● **GIVEN INFORMATION**:
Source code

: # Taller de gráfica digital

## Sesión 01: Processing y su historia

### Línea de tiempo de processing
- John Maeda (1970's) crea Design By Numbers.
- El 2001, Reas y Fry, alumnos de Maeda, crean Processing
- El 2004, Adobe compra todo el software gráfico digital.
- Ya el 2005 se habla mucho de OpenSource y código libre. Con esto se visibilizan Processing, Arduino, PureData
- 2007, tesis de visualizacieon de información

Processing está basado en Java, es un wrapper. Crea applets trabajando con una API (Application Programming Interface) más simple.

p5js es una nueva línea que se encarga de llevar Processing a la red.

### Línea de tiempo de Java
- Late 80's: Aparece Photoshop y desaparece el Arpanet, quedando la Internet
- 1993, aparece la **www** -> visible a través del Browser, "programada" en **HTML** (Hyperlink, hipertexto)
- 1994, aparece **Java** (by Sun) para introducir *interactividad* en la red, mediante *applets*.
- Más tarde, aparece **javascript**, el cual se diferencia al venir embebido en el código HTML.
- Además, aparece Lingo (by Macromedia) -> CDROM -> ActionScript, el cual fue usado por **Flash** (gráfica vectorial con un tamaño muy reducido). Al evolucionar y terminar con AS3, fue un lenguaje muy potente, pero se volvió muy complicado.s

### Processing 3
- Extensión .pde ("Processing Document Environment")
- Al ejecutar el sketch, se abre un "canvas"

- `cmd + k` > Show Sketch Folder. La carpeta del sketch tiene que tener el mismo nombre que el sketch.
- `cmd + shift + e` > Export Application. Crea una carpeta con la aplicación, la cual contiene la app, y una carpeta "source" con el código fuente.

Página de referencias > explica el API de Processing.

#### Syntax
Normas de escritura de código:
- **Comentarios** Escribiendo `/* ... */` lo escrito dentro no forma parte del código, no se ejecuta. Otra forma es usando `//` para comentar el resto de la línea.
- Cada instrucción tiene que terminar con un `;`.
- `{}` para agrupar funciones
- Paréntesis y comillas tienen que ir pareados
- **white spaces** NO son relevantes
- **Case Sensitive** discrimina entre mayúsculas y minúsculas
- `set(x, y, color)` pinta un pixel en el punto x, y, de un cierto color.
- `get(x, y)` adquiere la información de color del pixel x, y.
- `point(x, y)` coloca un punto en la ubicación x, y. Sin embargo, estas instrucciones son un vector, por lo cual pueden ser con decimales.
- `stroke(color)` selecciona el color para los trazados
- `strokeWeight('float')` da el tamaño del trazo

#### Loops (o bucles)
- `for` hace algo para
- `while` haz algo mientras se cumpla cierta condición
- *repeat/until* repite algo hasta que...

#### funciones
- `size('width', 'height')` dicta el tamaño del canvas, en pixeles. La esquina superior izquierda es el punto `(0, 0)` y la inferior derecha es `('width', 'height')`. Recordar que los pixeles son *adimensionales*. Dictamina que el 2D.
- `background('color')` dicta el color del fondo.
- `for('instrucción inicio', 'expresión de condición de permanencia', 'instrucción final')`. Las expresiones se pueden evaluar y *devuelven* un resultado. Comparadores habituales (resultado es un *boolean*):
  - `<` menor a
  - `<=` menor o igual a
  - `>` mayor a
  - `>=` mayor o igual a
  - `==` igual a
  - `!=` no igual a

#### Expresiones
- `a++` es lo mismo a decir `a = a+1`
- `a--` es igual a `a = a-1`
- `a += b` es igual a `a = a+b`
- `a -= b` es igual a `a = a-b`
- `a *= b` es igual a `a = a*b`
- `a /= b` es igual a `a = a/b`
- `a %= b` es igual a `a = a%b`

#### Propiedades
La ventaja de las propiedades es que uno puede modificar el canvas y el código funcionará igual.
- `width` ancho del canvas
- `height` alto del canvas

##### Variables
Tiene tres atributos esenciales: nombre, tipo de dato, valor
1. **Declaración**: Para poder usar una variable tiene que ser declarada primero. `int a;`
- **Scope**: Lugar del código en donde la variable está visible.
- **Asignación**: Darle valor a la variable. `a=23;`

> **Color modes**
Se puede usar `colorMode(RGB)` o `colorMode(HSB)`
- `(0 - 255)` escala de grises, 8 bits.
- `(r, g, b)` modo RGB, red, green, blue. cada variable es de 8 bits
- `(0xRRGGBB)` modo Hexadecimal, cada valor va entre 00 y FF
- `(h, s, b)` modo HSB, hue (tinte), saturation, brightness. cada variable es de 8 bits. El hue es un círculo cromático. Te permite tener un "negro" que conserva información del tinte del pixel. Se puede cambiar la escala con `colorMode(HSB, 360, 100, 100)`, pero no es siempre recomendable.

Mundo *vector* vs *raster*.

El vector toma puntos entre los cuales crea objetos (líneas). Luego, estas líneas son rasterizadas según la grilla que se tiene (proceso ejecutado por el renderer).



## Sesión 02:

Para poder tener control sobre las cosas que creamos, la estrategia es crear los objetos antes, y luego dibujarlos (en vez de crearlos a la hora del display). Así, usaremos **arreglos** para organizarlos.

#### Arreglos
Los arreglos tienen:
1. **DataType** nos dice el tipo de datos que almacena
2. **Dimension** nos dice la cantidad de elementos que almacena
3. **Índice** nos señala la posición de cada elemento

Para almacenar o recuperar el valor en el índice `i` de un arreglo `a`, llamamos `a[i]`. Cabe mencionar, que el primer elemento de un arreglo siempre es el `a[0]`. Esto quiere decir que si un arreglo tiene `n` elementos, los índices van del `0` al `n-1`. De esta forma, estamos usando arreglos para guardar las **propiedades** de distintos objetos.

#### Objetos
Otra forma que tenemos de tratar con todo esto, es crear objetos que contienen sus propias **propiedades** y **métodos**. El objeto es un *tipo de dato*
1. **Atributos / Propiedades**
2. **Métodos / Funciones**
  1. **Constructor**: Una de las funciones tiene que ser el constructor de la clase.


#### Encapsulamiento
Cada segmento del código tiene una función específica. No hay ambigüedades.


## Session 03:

● **YOUR OBJECTIVE**:
Search the records above for the string "nombre". Report each line that has it.

● **TASK RESPONSE**:
- `cmd + k` > Show Sketch Folder. La carpeta del sketch tiene que tener el mismo nombre que el sketch.
Tiene tres atributos esenciales: nombre, tipo de dato, valor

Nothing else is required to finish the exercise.